Fighting Digital Slavery

Alexandre Oliva

Free Software Install Fests are a great way to spread the word on Free Software and to set people Free, or at least Freer. If a user decides to replace a non-Free operating system with a Free one, but finds out that she needs some non-Free Software to enable her to stop using the non-Free operating system, she will still be taking a step towards freedom, and that's good for the user. However, it may be harmful to the community.

As of a couple of centuries ago, all over the Americas, it was lawful to take away the freedom of human beings who hadn't committed any crimes. Wars took place in which those who took advantage of enslaved workforces defended their practices against those who found it unethical and immoral. Nowadays, such practices are not only immoral and unethical, but also illegal. Right?

As it turns out, in the information age, controlling and denying access to information is the mechanism found by the digital enslavers to hold everyone else captive. We are denied access to source code, to file format and hardware specifications, and even to cryptographic keys we could use to open some locks.

And, since we are born free, the only reason they succeed in enslaving us is because some of us let them. It's because some of us don't know to value our freedom, and give it up, often for short-term personal advantage, harming all of our community. Given that one's freedom goes as far as other's freedom starts, making a decision that harms the community (not to mention one's own freedom, in the long run) exceeds the scope of one's own freedom of choice.

Our only hope of keeping our freedom is that as many people as possible realize that digital slavery is immoral and unethical, and stand up for freedom just like earlier slavery opponents did.

This is why we're so concerned when people who spread Free Software do so in a way that does not spread this moral message, and that sometimes actually corrupts it.

Of course helping more people get closer to freedom is a good thing, but if they are offered freedom but don't learn to value the freedom, or if they get an impression that compromising their freedoms can be a good thing, they are more likely to give up their freedoms again.

In the long run, it is more important that people take the step towards freedom when they understand that taking this step is the right thing to do, than that they take this step to grow our user base.
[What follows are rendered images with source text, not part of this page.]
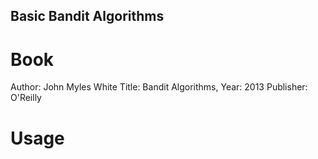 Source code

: ## Basic Bandit Algorithms

# Book

Author: John Myles White
Title: Bandit Algorithms,
Year: 2013
Publisher: O'Reilly

# Usage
It is more important that people learn to stand up for freedom, even if they decide to make small compromises as they walk towards freedom, than compromising the user's freedom and our moral message for the sake of winning one more user.

If the user isn't properly educated, odds are that wrong decisions will follow, and they can be as bad as the user going back to non-Free Software, decided to never try Free Software again. This is why our main priority is not growing the user base, but growing the moral understanding of freedom. If we succeed at the latter, the former will follow naturally, and it will be much stronger.

Proof that this is the right strategy is that we often find Free Software advocates promoting distributions that contain non-Free Software, often without even realizing it. This is not about patent-encumbered software: patents don't make Software non-Free, it's the imposition of restrictions by the patent holder, and the acceptance of such restrictions by others, that does.

It's about non-Free Software, that many distributors often include along with Free Software in their distributions so as to make them more "friendly", as if chains and locks could possibly be friendly. There are only a few GNU/Linux distributions that are known to not contain any non-Free Software whatsoever.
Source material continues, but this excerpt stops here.